Leisner.Henr@xerox.com (Marty) (08/04/89)
On a sun386 running sunOS4.0, I was playing around with Minix boot disks in a DOS window. I had an infinite loop in my boot loader, and I couldn't kill the DOS task via a kill -9 pid which I always though always worked (I tried doing it as rooot after my own account didn't work). I did a shutdown (geez, maybe it knows something I don't know) and it said: "Something is hung--won't die, ps axl advised". I give up...Was Jason in my machine? marty ARPA: leisner.henr@xerox.com GV: leisner.henr NS: leisner:wbst139:xerox UUCP: hplabs!arisia!leisner
debra@alice.UUCP (Paul De Bra) (08/05/89)
In article <20495@adm.BRL.MIL> Leisner.Henr@xerox.com (Marty) writes: }On a sun386 running sunOS4.0, I was playing around with Minix boot disks in }a DOS window. } }I had an infinite loop in my boot loader, and I couldn't kill the DOS task }via a }kill -9 pid }which I always though always worked (I tried doing it as rooot after my own }account didn't work). } }I did a shutdown (geez, maybe it knows something I don't know) and it said: } }"Something is hung--won't die, ps axl advised". } kill -9 pid (executed as the owner of the process or as root) is guaranteed to work. when the process exits (due to the kill -9) it may get stuck in a device driver or something, so it enters a "zombie" state. This means that the process is busy exiting, but hasn't quite gone far enough to tell init that it's really gone. in any case for your purpose the kill -9 must have stopped the infinite loop. had you executed ps a couple of times then you should have noticed that the process was no longer consuming cpu-time. it should also have been marked as <exiting> instead of its own name. Paul. >I give up...Was Jason in my machine? > >marty >ARPA: leisner.henr@xerox.com >GV: leisner.henr >NS: leisner:wbst139:xerox >UUCP: hplabs!arisia!leisner > -- ------------------------------------------------------ |debra@research.att.com | uunet!research!debra | ------------------------------------------------------
guy@auspex.auspex.com (Guy Harris) (08/06/89)

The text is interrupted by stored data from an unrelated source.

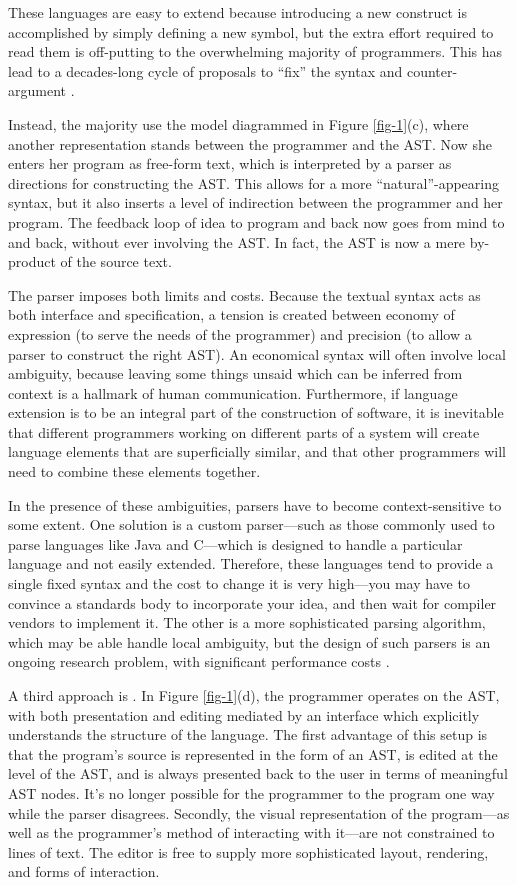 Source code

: These languages are easy to extend because introducing a new construct is accomplished by simply defining a new symbol, but the extra effort required to read them is off-putting to the overwhelming majority of programmers. This has lead to a decades-long cycle of proposals to ``fix'' the syntax and counter-argument \cite{lisp-hated}.

Instead, the majority use the model diagrammed in Figure \ref{fig-1}(c), where another representation stands between the programmer and the AST. Now she enters her program as free-form text, which is interpreted by a parser as directions for constructing the AST. This allows for a more ``natural''-appearing syntax, but it also inserts a level of indirection between the programmer and her program. The feedback loop of idea to program and back now goes from mind to  and back, without ever involving the AST. In fact, the AST is now a mere by-product of the source text. 

The parser imposes both limits and costs. Because the textual syntax acts as both interface and specification, a tension is created between economy of expression (to serve the needs of the programmer) and precision (to allow a parser to construct the right AST). An economical syntax will often involve local ambiguity, because leaving some things unsaid which can be inferred from context is a hallmark of human communication. Furthermore, if language extension is to be an integral part of the construction of software, it is inevitable that different programmers working on different parts of a system will create language elements that are superficially similar, and that other programmers will need to combine these elements together.

In the presence of these ambiguities, parsers have to become context-sensitive to some extent. One solution is a custom parser---such as those commonly used to parse languages like Java and C---which is designed to handle a particular language and not easily extended. Therefore, these languages tend to provide a single fixed syntax and the cost to change it is very high---you may have to convince a standards body to incorporate your idea, and then wait for compiler vendors to implement it. The other is a more sophisticated parsing algorithm, which may be able handle local ambiguity, but the design of such parsers is an ongoing research problem, with significant performance costs \cite{frost}. 

A third approach is . In Figure \ref{fig-1}(d), the programmer operates on the AST, with both presentation and editing mediated by an interface which explicitly understands the structure of the language. The first advantage of this setup is that the program's source is represented in the form of an AST, is edited at the level of the AST, and is always presented back to the user in terms of meaningful AST nodes. It's no longer possible for the programmer to  the program one way while the parser disagrees. Secondly, the visual representation of the program---as well as the programmer's method of interacting with it---are not constrained to lines of text. The editor is free to supply more sophisticated layout, rendering, and forms of interaction.

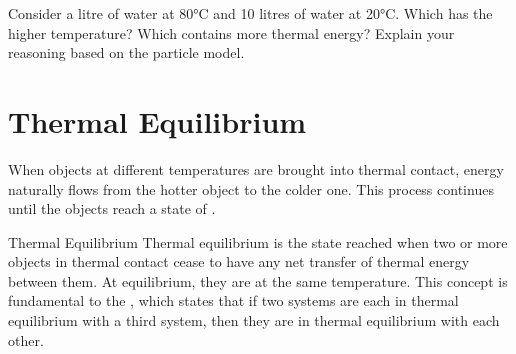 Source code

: \begin{stopandthink}
Consider a litre of water at 80°C and 10 litres of water at 20°C. Which has the higher temperature? Which contains more thermal energy? Explain your reasoning based on the particle model.
\end{stopandthink}


\FloatBarrier

\section{Thermal Equilibrium}
\label{sec:thermal_equilibrium}
\FloatBarrier

When objects at different temperatures are brought into thermal contact, energy naturally flows from the hotter object to the colder one. This process continues until the objects reach a state of .

\begin{keyconcept}{Thermal Equilibrium}
Thermal equilibrium is the state reached when two or more objects in thermal contact cease to have any net transfer of thermal energy between them. At equilibrium, they are at the same temperature. This concept is fundamental to the , which states that if two systems are each in thermal equilibrium with a third system, then they are in thermal equilibrium with each other.
\end{keyconcept}


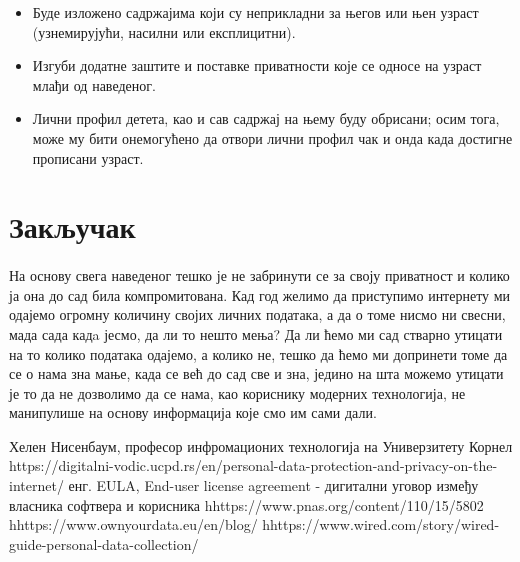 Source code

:\documentclass[a4paper]{article}
\begin{document}
\begin{itemize}


\item	Буде изложено садржајима који су неприкладни за његов или њен узраст (узнемирујући, насилни или експлицитни).

\item	Изгуби додатне заштите и поставке приватности које се односе на узраст млађи од наведеног.

\item	Лични профил детета, као и сав садржај на њему буду обрисани; осим тога, може му бити онемогућено да отвори лични профил чак и онда када достигне прописани узраст.

\end{itemize}

\section{Закључак}
\paragraph{}

На основу свега наведеног тешко је не забринути се за своју приватност и колико ја она до сад била компромитована. Кад год желимо да приступимо интернету ми одајемо огромну количину својих личних података, а да о томе нисмо ни свесни, мада сада кадa јесмо, да ли то нешто мења? Да ли ћемо ми сад стварно утицати на то колико података одајемо, а колико не, тешко да ћемо ми допринети томе да се о нама зна мање, када се већ до сад све и зна, једино на шта можемо утицати је то да не дозволимо да се нама, као кориснику модерних технологија, не манипулише на основу информација које смо им сами дали.

\begin{thebibliography}{9}


 Хелен Нисенбаум, професор инфромационих технологија на Универзитету Корнел https://digitalni-vodic.ucpd.rs/en/personal-data-protection-and-privacy-on-the-internet/
 енг. EULA, End-user license agreement - дигитални уговор између власника софтвера и корисника
\bibitem hhttps://www.pnas.org/content/110/15/5802
\bibitem hhttps://www.ownyourdata.eu/en/blog/
\bibitem hhttps://www.wired.com/story/wired-guide-personal-data-collection/


\end{thebibliography}
\end{document}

>I had an infinite loop in my boot loader, and I couldn't kill the DOS task >via a >kill -9 pid >which I always though always worked (I tried doing it as rooot after my own >account didn't work). Nope. Processes in UNIX (or, at least, AT&T-derived UNIXes, including 4.xBSD), when blocked, are either sleeping at "positive" or "non-positive" priorities. (The quotes are there because all priorities are numerically >= 0; they weren't in V6, but they're stored in a "char", and I suspect when they ported V7 to the Interdata machines, said machines' C implementation had unsigned "char"s, so they fixed the problem by adding PZERO to the priority values, so "positive" means "> PZERO".) A sleep at a "positive" priority is interruptable; if a signal arrives, the process is woken up. A sleep at a "non-positive" priority is not interruptable; the process stays blocked until it's explicitly woken up. The idea is that, for example, if a process is holding onto some critical resource, it will sleep at a "non-positive" priority, since an "interrupted" sleep causes the moral equivalent of a "longjmp", so the process has no chance to release said critical resource. In general, if the process has done something that requires undoing, it would sleep at a "non-positive" priority. In more recent versions of UNIX, including S5Rn (for some value of "n" <= 2) and SunOS 3.2 and later (which picked this up from S5), you can specify that an interrupted "sleep" should, instead of "longjmp"ing, just return 1 (in these later versions, it returns 0 if not interrupted), which gives the process a chance to release critical resources, etc.. *Some* cases of sleeps at "non-positive" priorities can be replaced with interruptable sleeps in those systems; I don't know that all can, though, since it may still be extremely difficult or impossible to undo anyting the process has done in the kernel. (In addition, processes sleeping inside the forced "close" of all open descriptors when exiting can't be killed, either; they're already dead....) Presumably, the process in question was sleeping at a "non-positive" priority.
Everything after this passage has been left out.